Julia Stiles in Sexting (director Neil LaBute), Manhattan Short Film Festival
Julia Stiles takes a brief break from Hollyoowd to star in the arthouse Sexting, a finalist in the Manhattan Short Film Festival.

Julia Stiles takes a brief break from Hollyoowd to star in the arthouse Sexting, a finalist in the Manhattan Short Film Festival.

THEY say a good story transcends cultural boundaries. In that case, the winning films in the 14th Manhattan Short Film Festival – which will be voted for by people in 28 countries over six continents – must tell some pretty amazing stories.

More a film competition than film festival, the event will see the same ten short films screened this week in cinemas from Beijing to Johannesburg, Mumbai to Rome. The Astor Theatre in St Kilda will host the Melbourne screening this Wednesday.

Although some awards are judged by film industry insiders, it is the festival’s multicultural audience who vote for the short film they think most deserving of the 2011 Manhattan Short Film Festival Gold Medal.

The ten films showing have been selected by the festival’s organisers as being the best of the 598 submitted. Among the highlights is Sexting, and eight minute film starring Julia Stiles. The Hollywood actress is hardly a regular in arthouse shorts (she plays Lumen Pierce in TV’s Dexter, and you may remember her teenage self as from Ten Things I Hate About You and Save The Last Dance), and director Neil LaBute says he had not expected to snag her for the role.

“That was just a lucky break. I happened to work with her on a theatre project and had always liked her work,” La Bute says.

Mak deals with the big issue of child abandoment in a bite sized 18 minute film.

Also on the bill is Mak, from Swiss director Geraldine Zosso. The film follows a 14-year-old girl who has just given birth, and whose mother has heard about a “baby hatch” where people can anonymously abandon unwanted babies at a hospital.

Shot in a documentary-like style, the film is based on the real-life initiative at a hospital outside of Zurich, which Zosso researched extensively in making the film.

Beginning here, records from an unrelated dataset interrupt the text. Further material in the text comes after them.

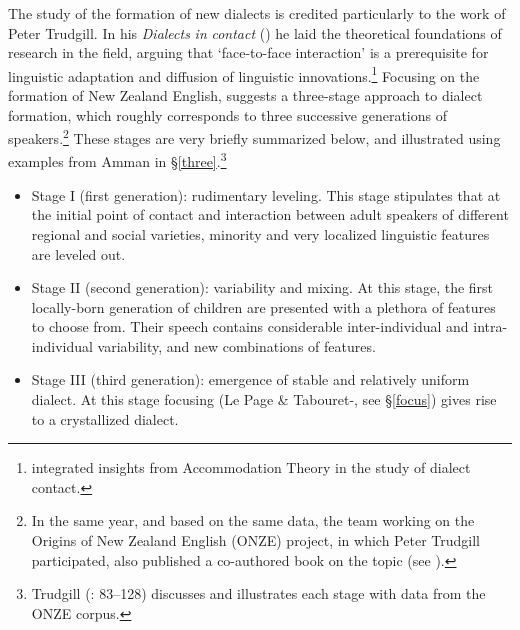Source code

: \documentclass[output=paper]{langsci/langscibook}
\begin{document}
The study of the formation of new dialects is credited particularly to the work of Peter Trudgill. In his \textit{Dialects} \textit{in} \textit{contact} (\citeyear{Trudgill1986}) he laid the theoretical foundations of research in the field, arguing that ‘face-to-face interaction’ is a prerequisite for linguistic adaptation and diffusion of linguistic innovations.\footnote{\citet{Trudgill1986} integrated insights from Accommodation Theory \citep{Giles1973} in the study of dialect contact.} Focusing on the formation of New Zealand English, \citet{Trudgill2004} suggests a three-stage approach to dialect formation, which roughly corresponds to three successive generations of speakers.\footnote{In the same year, and based on the same data, the team working on the Origins of New Zealand English (ONZE) project, in which Peter Trudgill participated, also published a co-authored book on the topic (see \citealt{GordonEtAl2004}).} These stages are very briefly summarized below, and illustrated using examples from Amman in §\ref{three}.\footnote{Trudgill (\citeyear{Trudgill2004}: 83–128) discusses and illustrates each stage with data from the ONZE corpus.}

\begin{itemize}
    \item 
Stage I (first generation): rudimentary leveling. This stage stipulates that at the initial point of contact and interaction between adult speakers of different regional and social varieties, minority and very localized linguistic features are leveled out.

\item 
Stage II (second generation): variability and mixing. At this stage, the first locally-born generation of children are presented with a plethora of features to choose from. Their speech contains considerable inter-individual and intra-individual variability, and new combinations of features.

\item 
Stage III (third generation): emergence of stable and relatively uniform dialect. At this stage focusing (Le Page \& Tabouret-\citealt{Keller1985}, see §\ref{focus}) gives rise to a crystallized dialect. 
\end{itemize}
\end{document}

“I spoke with social workers and nurses and read many ethological studies about child abandonment in order to understand why women would decide to give their babies to other people. I was very touched by these women and by their strength of their action,” Zosso says.

Dik brings some humour to the Manhattan Short Film Festival.

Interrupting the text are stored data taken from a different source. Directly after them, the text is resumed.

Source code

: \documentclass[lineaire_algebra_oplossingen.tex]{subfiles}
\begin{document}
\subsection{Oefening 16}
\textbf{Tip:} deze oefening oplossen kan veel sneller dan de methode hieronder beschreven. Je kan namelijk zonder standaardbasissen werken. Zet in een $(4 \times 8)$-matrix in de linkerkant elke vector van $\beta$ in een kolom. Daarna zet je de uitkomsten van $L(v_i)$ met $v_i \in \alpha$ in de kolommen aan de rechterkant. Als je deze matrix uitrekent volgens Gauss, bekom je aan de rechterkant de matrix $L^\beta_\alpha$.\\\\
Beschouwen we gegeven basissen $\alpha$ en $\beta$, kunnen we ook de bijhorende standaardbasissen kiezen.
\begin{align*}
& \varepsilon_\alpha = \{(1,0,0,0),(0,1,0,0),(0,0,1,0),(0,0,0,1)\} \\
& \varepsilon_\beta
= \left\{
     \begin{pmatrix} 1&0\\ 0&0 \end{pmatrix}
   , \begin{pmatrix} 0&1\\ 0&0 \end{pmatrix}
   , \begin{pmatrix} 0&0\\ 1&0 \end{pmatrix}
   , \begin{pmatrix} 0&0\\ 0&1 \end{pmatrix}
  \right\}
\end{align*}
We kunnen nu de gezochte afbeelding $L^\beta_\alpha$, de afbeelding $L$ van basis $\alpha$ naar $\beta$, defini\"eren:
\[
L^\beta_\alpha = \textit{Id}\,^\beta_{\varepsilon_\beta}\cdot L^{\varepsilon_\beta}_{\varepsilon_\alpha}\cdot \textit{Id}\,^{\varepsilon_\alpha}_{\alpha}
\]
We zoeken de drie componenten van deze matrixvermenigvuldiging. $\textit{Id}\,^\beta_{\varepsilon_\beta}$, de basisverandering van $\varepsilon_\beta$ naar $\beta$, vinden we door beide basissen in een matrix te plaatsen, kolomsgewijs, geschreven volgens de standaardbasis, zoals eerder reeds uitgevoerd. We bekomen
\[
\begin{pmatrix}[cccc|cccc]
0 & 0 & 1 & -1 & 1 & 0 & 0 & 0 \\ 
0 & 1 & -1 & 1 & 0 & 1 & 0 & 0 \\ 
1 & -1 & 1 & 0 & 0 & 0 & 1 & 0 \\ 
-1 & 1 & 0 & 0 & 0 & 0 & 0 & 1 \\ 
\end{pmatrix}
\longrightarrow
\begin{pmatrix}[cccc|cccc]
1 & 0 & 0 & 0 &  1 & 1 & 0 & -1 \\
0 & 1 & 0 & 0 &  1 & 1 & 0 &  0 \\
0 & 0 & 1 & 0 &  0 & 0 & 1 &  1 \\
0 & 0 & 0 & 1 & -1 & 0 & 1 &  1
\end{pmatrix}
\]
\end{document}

Although short films are often sombre and deeply thematic, Australian director Christopher Stolley – whose comedy Dik has made the festival’s top ten – says he had good reason for making his comedy about a child who brings home a rather suggestive drawing from school.

“If you want to get into anything that is deep and meaningful, I think a feature has the rhythms that support that. However, every short film I see at festivals these days is trying to be some earth-shattering, significant-moment piece about growing up or death or something. But to my mind, ten-minute films are definitely a comedic structure,” Stolley says.

While the internet is increasingly being embraced by short filmmakers as an effective platform to show their work to a global audience, festival organisers are adamant the Manhattan Short Film Festival is not an online festival. Unfortunately, this means a smaller pool of people can vote for their favourite, but it is a good excuse to get down to St Kilda and check out the Astor, one of Melbourne’s Art Deco gems.

The Melbourne screening of the Manhattan Short Film Festival is being held at the Astor Theater, 1 Chapel St, St Kilda, at 7:30pm, Wednesday September 28. Tickets are $14 for students and $15 for others.